"Uy que mono está Max, le veo muy cambiado" -oigo decir a una señora en medio de la calle- "Sí es que le acabo de llevar al peluquero" -le responde su interlocutora- "La camiseta que lleva es superfashion" -remarca la primera- aludiendo, sin duda, a la indumentaria de Max que, a la sazón, va vestido con una zamarra que recuerda a la de la selección de Argentina. "Ya ves, es tan caprichoso que siempre quiere salir a la calle con ella". "Pues le queda ideal", fue la última frase que escuché ya en la distancia.
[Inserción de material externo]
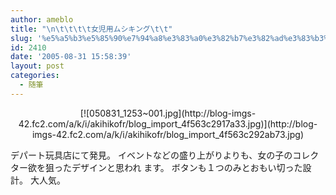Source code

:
 ```yaml
---
author: ameblo
title: "\n\t\t\t\t女児用ムシキング\t\t"
slug: '%e5%a5%b3%e5%85%90%e7%94%a8%e3%83%a0%e3%82%b7%e3%82%ad%e3%83%b3%e3%82%b0'
id: 2410
date: '2005-08-31 15:58:39'
layout: post
categories:
  - 随筆
---
```


<div align="center">[![050831_1253~001.jpg](http://blog-imgs-42.fc2.com/a/k/i/akihikofr/blog_import_4f563c2917a33.jpg)](http://blog-imgs-42.fc2.com/a/k/i/akihikofr/blog_import_4f563c292ab73.jpg)</div>

デパート玩具店にて発見。 イベントなどの盛り上がりよりも、女の子のコレクター欲を狙ったデザインと思われ ます。 ボタンも１つのみとおもい切った設計。 大人気。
Se trataría de una charla anodina de no ser por la circunstancia de que el inquieto Max (no paraba de dar vueltas sobre si mismo) no es, como habrán supuesto, un travieso niño que va de la mano de su encantadora madre.

Max va sujeto por una correa extensible y es un perro de la raza "yorkshire". Aunque la "humanización" de Max parece excesiva, no se trata de un fenómeno extraño, se produce, en mayor o menor medida, en casi todas las personas que poseen "mascotas".

En su "Teoría de la clase ociosa" Thorstein Veblen califica la posesión de estos animales caseros como un signo de "prestigio social" ya que su característica principal es la de ser completamente inútiles (improductivos) y, por tanto, sus propietarios los muestran como un "adorno", algo superfluo que pueden permitirse el lujo de poseer.

Nadie pasea una gallina, un cerdo o una cabra. Son especímenes lastrados por el sambenito de generar beneficios para sus dueños. No poseen glamour al resultar incompatible su posesión con el sentido ocioso que se les exige.

A pesar de ser el más sucio y el de hábitos más molestos de los animales de compañía, el perro es el rey de las mascotas. Su ventaja primordial es su extraordinario instinto para el servilismo.

El perro es el perfecto vasallo: posee el don de la ciega obediencia y la prontitud del esclavo a la hora de averiguar los deseos de su amo. Al mismo tiempo la actitud servil respecto al dueño la compagina con una gran inclinación a fastidiar al resto de humanos (lo que, en cierto sentido, refuerza más el ego de su propietario).

Si estos vigilasen para que sus chuchos no importunasen a quienes preferimos deambular sin compañía canina, entonces a lo mejor empezamos a apreciar las monerías de Max y sus congéneres.